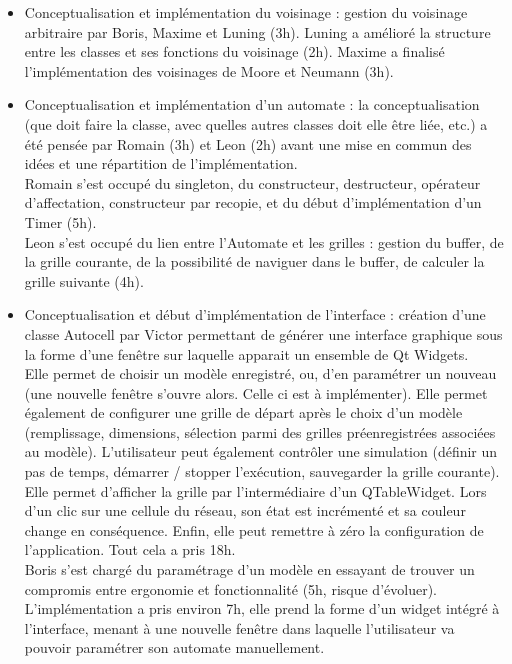 \documentclass[11pt]{article}
\begin{document}
\begin{itemize}
    \item Conceptualisation et implémentation du voisinage : gestion du voisinage arbitraire par Boris, Maxime et Luning (3h). Luning a amélioré la structure entre les classes et ses fonctions du voisinage (2h). Maxime a finalisé l’implémentation des voisinages de Moore et Neumann (3h).
    \bigskip
    \item Conceptualisation et implémentation d'un automate : la conceptualisation (que doit faire la classe, avec quelles autres classes doit elle être liée, etc.) a été pensée par Romain (3h) et Leon (2h) avant une mise en commun des idées et une répartition de l'implémentation. \\
    Romain s'est occupé du singleton, du constructeur, destructeur, opérateur d'affectation, constructeur par recopie, et du début d'implémentation d'un Timer (5h).\\
    Leon s'est occupé du lien entre l'Automate et les grilles : gestion du buffer, de la grille courante, de la possibilité de naviguer dans le buffer, de calculer la grille suivante (4h).
    \bigskip
    \item Conceptualisation et début d'implémentation de l'interface : création d'une classe Autocell par Victor permettant de générer une interface graphique sous la forme d’une fenêtre sur laquelle apparait un ensemble de Qt Widgets. \\
    Elle permet de choisir un modèle enregistré, ou, d’en paramétrer un nouveau (une nouvelle fenêtre s’ouvre alors. Celle ci est à implémenter). Elle permet également de configurer une grille de départ après le choix d’un modèle (remplissage, dimensions, sélection parmi des grilles préenregistrées associées au modèle). L'utilisateur peut également contrôler une simulation (définir un pas de temps, démarrer / stopper l’exécution, sauvegarder la grille courante). Elle permet d'afficher la grille par l’intermédiaire d’un QTableWidget. Lors d’un clic sur une cellule du réseau, son état est incrémenté et sa couleur change en conséquence. Enfin, elle peut remettre à zéro la configuration de l’application. Tout cela a pris 18h. \\
    Boris s'est chargé du paramétrage d'un modèle en essayant de trouver un compromis entre ergonomie et fonctionnalité (5h, risque d'évoluer). L'implémentation a pris environ 7h, elle prend la forme d’un widget intégré à l’interface, menant à une nouvelle fenêtre dans laquelle l’utilisateur va pouvoir paramétrer son automate manuellement.

\end{itemize}
\end{document}
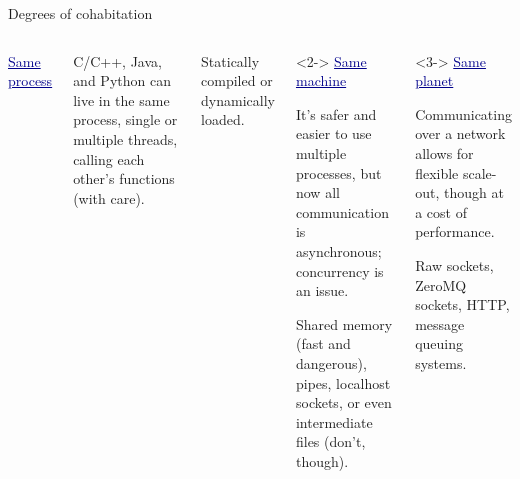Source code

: \documentclass{beamer}
\begin{document}
\begin{frame}{Degrees of cohabitation}
\vspace{0.5 cm}
\begin{columns}[t]
\textcolor{darkblue}{\underline{Same process}} \hfill \mbox{ }

\vspace{0.25 cm}
C/C++, Java, and Python can live in the same process, single or multiple threads, calling each other's functions (with care).

\vspace{0.25 cm}
Statically compiled or dynamically loaded.

\begin{uncoverenv}<2->
\textcolor{darkblue}{\underline{Same machine}}

\vspace{0.25 cm}
It's safer and easier to use multiple processes, but now all communication is asynchronous; concurrency is an issue.

\vspace{0.25 cm}
\vspace{\baselineskip}
Shared memory (fast and dangerous), pipes, localhost sockets, or even intermediate files (don't, though).
\end{uncoverenv}

\begin{uncoverenv}<3->
\textcolor{darkblue}{\underline{Same planet}}

\vspace{0.25 cm}
Communicating over a network allows for flexible scale-out, though at a cost of performance.

\vspace{0.25 cm}
\vspace{2\baselineskip}
Raw sockets, ZeroMQ sockets, HTTP, message queuing systems.
\end{uncoverenv}
\end{columns}
\end{frame}
\end{document}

────────────────────

■ Exercise ■
Check every line of the entries above for the word "uncoverenv" and report how many lines contain it, giving the number only.

■ Answer below ■
4